Time to Choose Sides: Knowledge, or Mastery?

There is mastery within you, but you will never know it.

The mind was never meant to validate the soul,

But to serve it.

Most people don’t like this statement, probably because it makes them uncomfortable.  It is no wonder, such a powerful thought has the potential to dissolve the unreal if contemplated and allowed to resonate deeply.

The above line is not a judgment of you or your capacity to know, it is a statement against knowledge as a whole.  It is a declaration, that knowledge has in fact been put in the wrong place, the wrong priority, in terms of who we are as Divine Beings.  This line is aimed precisely at the way the way humanity as a whole has been overusing, or rather misusing, their minds.

After struggling to express myself in midst of such people, I finally breathed a sigh of relief to realize that Osho expresses perfectly in his book “Love, Freedom, Aloneness:  The Koan of Relationships,” what it is I’m trying to say about the mind.

Firstly, Scientists used think of the mind and the senses as our gateway to perceiving the world reliably.  However, we only perceive 2% of what is available, and even that 2% is so projected upon and filtered by “mind stuff” that it is hardly reliable.  Osho seems to be suggesting, as I do, that perhaps the mind as a whole, is not the right tool for distinguishing between the real and the unreal.  “The mind,” in Osho’s words, “never allows you to see what is, it only allows you to see what it wants to see.”

It is your mind, but it is not in your service; it is in a conspiracy against you.  It is your mind, but it no longer functions as a servant to you, it functions as a servant to society. If you are a Christian then it functions as an agent of the Christian church. If you are Hindu then your mind is Hindu, if you are Buddhist, then your mind is Buddhist.  And reality is neither Christian nor Hindu nor Buddhist; reality is simply as it is.

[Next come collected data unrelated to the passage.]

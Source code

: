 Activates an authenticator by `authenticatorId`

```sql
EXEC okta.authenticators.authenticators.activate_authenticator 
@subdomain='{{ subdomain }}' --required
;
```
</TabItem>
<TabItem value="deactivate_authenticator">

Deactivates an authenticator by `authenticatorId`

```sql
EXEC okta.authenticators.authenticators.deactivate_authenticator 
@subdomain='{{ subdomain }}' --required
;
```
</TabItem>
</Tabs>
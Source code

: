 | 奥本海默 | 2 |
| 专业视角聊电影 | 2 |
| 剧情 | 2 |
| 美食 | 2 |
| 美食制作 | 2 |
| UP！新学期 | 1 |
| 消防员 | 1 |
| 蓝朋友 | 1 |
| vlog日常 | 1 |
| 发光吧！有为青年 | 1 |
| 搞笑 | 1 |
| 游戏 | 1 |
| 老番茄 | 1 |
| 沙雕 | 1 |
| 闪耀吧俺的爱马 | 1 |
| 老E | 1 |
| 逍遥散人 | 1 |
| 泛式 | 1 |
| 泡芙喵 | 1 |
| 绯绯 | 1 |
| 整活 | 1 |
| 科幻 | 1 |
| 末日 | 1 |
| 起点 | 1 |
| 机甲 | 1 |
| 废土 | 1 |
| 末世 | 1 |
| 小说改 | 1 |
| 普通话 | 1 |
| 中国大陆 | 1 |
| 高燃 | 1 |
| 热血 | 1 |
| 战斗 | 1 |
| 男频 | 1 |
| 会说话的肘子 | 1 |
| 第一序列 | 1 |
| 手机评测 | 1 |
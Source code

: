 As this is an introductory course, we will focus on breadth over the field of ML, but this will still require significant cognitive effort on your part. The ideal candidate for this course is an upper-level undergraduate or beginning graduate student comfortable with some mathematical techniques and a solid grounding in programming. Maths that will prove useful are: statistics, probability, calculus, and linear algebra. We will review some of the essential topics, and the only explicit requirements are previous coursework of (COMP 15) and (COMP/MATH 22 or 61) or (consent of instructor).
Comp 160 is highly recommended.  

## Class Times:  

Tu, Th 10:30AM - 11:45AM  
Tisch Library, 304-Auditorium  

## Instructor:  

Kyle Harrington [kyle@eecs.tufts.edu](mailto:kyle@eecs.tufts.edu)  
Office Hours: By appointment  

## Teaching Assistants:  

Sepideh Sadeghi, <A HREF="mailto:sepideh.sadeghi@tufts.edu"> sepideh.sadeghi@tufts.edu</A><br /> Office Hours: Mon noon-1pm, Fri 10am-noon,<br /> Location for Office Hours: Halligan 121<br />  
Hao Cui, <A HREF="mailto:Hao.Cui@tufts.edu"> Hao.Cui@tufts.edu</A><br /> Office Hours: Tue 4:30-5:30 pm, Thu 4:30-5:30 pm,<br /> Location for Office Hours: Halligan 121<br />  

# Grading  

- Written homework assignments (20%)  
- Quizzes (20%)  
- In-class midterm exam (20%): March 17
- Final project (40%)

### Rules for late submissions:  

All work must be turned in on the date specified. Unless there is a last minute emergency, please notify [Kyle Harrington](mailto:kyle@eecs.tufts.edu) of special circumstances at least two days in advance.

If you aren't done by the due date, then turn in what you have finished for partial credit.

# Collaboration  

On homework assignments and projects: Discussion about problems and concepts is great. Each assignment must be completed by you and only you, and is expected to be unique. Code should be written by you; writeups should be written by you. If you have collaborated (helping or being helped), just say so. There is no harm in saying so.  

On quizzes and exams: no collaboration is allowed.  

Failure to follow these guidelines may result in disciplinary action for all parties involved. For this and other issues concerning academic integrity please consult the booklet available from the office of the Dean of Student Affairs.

Pointing to Osho’s need to distinguish between the real and the unreal, and to Plato’s allegory of The Cave, there is an emergence from shadow into the light when one makes the shift from knowledge to pure awareness.  Only pure awareness can accept reality as it is.  Such awareness is the domain of the true self, the domain of the soul.  Jesus said, “Unless ye be like the little child ye can in know wise enter the kingdom of heaven.”  The main difference between the child and the adult is the presence of pure being, unobstructed by such programming.

So it is time to take a stand:  stand with the shadows of knowledge; or with the light of reality just as it is.  Allow, perhaps for the first time, the mind to come into its true and natural place as a servant to the throne of sovereignty and authenticity of Being, and only then perhaps, enter the “Kingdom of Heaven” truly “at hand” here and now.

Love yourself, be your true self, and exercise its mastery, not in your knowing, but in your living.  Let the heart give voice to the soul, like the chambers of a flute to the wind.  Such sincerity the mind could never pre-conceive, but only open up to, support, and yield to in every golden moment.